Note each line of the listing that contains the string "most", and copy it.

__Records for this exercise__
⁂

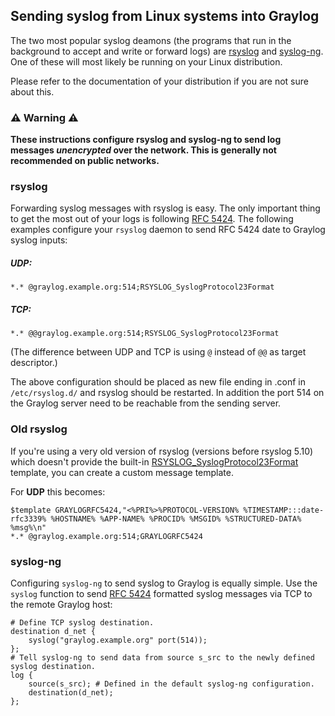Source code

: ## Sending syslog from Linux systems into Graylog

The two most popular syslog deamons (the programs that run in the background to accept and write or forward logs) are [rsyslog](https://www.rsyslog.com/) and [syslog-ng](https://syslog-ng.com/). One of these will most likely be running on your Linux distribution.

Please refer to the documentation of your distribution if you are not sure about this.

### ⚠️ Warning ⚠️

**These instructions configure rsyslog and syslog-ng to send log messages _unencrypted_ over the network. This is generally not recommended on public networks.**

### rsyslog

Forwarding syslog messages with rsyslog is easy. The only important thing to get the most out of your logs is following
[RFC 5424](http://www.ietf.org/rfc/rfc5424.txt). The following examples configure your `rsyslog` daemon to send
RFC 5424 date to Graylog syslog inputs:

##### UDP:

    *.* @graylog.example.org:514;RSYSLOG_SyslogProtocol23Format

##### TCP:

    *.* @@graylog.example.org:514;RSYSLOG_SyslogProtocol23Format

(The difference between UDP and TCP is using `@` instead of `@@` as target descriptor.)

The above configuration should be placed as new file ending in .conf in `/etc/rsyslog.d/` and rsyslog should be restarted. In addition the port 514 on the Graylog server need to be reachable from the sending server.  

### Old rsyslog
If you're using a very old version of rsyslog (versions before rsyslog 5.10) which doesn't provide the built-in [RSYSLOG_SyslogProtocol23Format](http://www.rsyslog.com/doc/v5-stable/configuration/templates.html#string-based-templates>) template, you can create a custom message template.

For **UDP** this becomes:

    $template GRAYLOGRFC5424,"<%PRI%>%PROTOCOL-VERSION% %TIMESTAMP:::date-rfc3339% %HOSTNAME% %APP-NAME% %PROCID% %MSGID% %STRUCTURED-DATA% %msg%\n"
    *.* @graylog.example.org:514;GRAYLOGRFC5424

### syslog-ng

Configuring `syslog-ng` to send syslog to Graylog is equally simple. Use the `syslog` function to send
[RFC 5424](http://www.ietf.org/rfc/rfc5424.txt) formatted syslog messages via TCP to the remote Graylog host:

    # Define TCP syslog destination.
    destination d_net {
        syslog("graylog.example.org" port(514));
    };
    # Tell syslog-ng to send data from source s_src to the newly defined syslog destination.
    log {
        source(s_src); # Defined in the default syslog-ng configuration.
        destination(d_net);
    };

⁂

__Exercise result__
The two most popular syslog deamons (the programs that run in the background to accept and write or forward logs) are [rsyslog](https://www.rsyslog.com/) and [syslog-ng](https://syslog-ng.com/). One of these will most likely be running on your Linux distribution.
Forwarding syslog messages with rsyslog is easy. The only important thing to get the most out of your logs is following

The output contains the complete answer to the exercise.